→ EXERCISE REQUIREMENTS
Every line that contains the word "WERE" is to be copied from the listing.

Segment Start: THE DATA

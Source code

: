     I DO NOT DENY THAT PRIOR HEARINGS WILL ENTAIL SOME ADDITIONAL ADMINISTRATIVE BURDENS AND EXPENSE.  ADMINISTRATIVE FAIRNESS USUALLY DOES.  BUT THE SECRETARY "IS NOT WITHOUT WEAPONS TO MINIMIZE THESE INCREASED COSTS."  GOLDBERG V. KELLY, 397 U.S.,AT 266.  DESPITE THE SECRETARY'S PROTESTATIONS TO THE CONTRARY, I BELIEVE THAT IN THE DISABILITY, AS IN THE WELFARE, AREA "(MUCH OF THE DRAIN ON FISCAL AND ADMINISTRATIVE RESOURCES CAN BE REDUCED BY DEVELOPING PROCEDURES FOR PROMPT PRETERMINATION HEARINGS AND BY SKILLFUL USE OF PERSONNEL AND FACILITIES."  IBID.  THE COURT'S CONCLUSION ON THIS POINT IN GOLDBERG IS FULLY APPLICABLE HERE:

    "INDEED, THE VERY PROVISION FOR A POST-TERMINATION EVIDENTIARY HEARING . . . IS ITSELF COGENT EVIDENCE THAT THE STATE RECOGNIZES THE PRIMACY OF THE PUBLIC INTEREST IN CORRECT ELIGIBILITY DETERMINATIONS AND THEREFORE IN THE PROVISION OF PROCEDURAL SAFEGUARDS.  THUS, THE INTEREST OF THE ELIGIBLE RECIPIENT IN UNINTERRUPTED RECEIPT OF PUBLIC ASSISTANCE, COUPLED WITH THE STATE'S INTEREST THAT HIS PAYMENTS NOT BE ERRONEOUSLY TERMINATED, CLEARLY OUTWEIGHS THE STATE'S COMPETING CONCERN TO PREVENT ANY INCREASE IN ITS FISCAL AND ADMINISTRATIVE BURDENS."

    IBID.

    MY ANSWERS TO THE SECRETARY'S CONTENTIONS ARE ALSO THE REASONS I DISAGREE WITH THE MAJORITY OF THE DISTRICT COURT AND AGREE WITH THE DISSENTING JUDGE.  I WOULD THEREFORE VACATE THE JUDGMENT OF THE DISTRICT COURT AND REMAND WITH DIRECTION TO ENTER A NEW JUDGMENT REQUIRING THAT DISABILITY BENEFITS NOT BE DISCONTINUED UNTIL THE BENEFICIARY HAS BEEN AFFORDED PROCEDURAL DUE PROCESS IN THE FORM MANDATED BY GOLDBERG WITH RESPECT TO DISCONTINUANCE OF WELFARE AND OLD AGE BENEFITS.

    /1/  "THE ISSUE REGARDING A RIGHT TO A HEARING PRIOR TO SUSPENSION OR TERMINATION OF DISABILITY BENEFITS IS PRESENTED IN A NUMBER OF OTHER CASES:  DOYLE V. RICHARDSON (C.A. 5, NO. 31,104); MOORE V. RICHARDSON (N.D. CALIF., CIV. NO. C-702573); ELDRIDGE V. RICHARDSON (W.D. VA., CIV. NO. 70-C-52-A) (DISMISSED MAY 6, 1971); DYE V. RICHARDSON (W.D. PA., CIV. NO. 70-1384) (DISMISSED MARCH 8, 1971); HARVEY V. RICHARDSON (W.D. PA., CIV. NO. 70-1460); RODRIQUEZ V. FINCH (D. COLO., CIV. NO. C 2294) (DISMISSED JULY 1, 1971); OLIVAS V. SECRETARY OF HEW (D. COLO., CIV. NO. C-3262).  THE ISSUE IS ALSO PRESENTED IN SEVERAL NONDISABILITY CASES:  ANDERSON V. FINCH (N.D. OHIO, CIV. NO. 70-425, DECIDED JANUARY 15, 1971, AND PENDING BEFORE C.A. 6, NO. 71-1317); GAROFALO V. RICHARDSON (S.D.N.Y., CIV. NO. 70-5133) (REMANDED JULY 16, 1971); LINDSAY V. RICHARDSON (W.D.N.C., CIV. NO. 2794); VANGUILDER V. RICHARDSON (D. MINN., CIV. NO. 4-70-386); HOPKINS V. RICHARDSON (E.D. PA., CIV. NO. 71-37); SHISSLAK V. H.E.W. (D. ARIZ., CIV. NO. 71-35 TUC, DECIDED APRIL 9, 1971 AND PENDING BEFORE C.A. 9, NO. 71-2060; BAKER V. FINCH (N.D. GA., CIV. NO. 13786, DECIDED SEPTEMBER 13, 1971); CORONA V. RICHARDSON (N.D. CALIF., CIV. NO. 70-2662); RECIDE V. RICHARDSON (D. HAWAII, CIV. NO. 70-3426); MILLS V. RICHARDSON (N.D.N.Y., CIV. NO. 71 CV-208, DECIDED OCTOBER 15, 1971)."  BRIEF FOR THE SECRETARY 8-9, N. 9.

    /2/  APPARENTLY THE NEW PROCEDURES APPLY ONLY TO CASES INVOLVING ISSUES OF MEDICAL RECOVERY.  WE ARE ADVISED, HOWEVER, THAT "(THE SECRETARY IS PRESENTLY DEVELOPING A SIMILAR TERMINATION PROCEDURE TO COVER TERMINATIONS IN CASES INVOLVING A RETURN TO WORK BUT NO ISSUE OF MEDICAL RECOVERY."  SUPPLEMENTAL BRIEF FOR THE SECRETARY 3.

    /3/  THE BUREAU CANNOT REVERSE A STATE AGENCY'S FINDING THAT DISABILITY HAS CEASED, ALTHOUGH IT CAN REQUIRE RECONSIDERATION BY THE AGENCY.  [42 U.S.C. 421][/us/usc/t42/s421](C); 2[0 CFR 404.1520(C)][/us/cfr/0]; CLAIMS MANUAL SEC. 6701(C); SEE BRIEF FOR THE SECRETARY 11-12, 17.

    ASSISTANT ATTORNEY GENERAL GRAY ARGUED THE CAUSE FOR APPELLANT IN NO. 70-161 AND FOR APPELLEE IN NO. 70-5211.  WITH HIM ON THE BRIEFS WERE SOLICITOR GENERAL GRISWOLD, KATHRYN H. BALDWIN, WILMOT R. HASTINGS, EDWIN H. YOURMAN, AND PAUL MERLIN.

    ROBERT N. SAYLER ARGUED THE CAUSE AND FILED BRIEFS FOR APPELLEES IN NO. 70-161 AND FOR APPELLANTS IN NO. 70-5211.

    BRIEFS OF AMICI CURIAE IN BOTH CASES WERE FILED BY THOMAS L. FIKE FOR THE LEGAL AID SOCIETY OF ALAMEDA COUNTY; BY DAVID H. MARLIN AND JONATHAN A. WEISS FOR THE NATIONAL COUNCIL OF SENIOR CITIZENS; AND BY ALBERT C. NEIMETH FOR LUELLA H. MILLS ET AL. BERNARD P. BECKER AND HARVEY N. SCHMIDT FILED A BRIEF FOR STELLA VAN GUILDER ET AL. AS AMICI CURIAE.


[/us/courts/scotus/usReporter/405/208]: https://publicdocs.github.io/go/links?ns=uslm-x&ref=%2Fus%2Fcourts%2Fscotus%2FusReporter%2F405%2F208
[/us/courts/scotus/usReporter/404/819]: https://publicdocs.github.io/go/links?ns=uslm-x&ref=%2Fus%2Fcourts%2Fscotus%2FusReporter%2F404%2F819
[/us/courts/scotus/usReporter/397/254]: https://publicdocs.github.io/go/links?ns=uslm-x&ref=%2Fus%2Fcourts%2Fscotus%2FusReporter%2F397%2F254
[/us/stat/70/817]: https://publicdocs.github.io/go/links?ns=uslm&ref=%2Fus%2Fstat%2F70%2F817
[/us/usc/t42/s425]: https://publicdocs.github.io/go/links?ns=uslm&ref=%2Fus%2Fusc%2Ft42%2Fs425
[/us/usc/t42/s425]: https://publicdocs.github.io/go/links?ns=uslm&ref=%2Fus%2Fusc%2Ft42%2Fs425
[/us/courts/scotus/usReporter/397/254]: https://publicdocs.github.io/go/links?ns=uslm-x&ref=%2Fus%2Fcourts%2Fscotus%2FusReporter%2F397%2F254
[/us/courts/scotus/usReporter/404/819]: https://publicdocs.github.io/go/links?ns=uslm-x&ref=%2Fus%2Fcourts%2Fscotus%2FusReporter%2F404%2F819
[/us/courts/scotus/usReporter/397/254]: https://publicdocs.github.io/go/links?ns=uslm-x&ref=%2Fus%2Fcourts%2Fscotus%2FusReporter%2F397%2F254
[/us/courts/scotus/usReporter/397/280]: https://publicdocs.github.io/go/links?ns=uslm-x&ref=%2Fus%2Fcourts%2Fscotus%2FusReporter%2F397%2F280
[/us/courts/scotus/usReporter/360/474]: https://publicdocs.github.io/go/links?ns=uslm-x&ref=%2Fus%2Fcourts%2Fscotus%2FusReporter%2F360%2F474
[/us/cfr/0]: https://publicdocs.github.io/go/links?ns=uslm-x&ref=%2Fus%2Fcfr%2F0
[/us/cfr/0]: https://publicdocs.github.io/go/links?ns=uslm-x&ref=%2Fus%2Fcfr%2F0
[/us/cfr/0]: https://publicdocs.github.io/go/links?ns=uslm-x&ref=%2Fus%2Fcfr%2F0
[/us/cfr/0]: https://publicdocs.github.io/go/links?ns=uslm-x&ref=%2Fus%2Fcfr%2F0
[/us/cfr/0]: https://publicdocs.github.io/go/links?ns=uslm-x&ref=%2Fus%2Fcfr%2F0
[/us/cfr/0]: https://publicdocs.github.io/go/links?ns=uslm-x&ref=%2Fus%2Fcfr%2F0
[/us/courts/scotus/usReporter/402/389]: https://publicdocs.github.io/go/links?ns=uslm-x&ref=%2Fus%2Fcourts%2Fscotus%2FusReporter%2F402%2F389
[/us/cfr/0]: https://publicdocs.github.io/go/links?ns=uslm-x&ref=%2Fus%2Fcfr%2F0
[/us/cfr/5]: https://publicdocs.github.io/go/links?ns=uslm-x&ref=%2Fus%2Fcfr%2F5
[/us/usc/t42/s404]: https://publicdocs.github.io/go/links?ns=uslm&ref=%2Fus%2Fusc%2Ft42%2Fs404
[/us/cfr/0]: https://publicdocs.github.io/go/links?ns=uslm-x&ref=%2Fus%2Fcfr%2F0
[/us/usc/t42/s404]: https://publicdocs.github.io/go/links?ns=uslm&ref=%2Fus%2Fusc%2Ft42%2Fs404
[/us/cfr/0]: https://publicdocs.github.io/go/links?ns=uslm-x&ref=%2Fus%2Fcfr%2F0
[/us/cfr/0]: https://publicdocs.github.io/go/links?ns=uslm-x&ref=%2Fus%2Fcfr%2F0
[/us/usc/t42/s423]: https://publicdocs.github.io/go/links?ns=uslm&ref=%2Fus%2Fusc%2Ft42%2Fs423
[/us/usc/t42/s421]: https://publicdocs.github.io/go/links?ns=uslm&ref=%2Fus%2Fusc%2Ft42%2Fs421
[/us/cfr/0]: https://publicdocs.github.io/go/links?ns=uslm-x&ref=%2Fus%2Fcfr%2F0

Segment End: THE DATA

→ RESULT
    ASSISTANT ATTORNEY GENERAL GRAY ARGUED THE CAUSE FOR APPELLANT IN NO. 70-161 AND FOR APPELLEE IN NO. 70-5211.  WITH HIM ON THE BRIEFS WERE SOLICITOR GENERAL GRISWOLD, KATHRYN H. BALDWIN, WILMOT R. HASTINGS, EDWIN H. YOURMAN, AND PAUL MERLIN.
    BRIEFS OF AMICI CURIAE IN BOTH CASES WERE FILED BY THOMAS L. FIKE FOR THE LEGAL AID SOCIETY OF ALAMEDA COUNTY; BY DAVID H. MARLIN AND JONATHAN A. WEISS FOR THE NATIONAL COUNCIL OF SENIOR CITIZENS; AND BY ALBERT C. NEIMETH FOR LUELLA H. MILLS ET AL. BERNARD P. BECKER AND HARVEY N. SCHMIDT FILED A BRIEF FOR STELLA VAN GUILDER ET AL. AS AMICI CURIAE.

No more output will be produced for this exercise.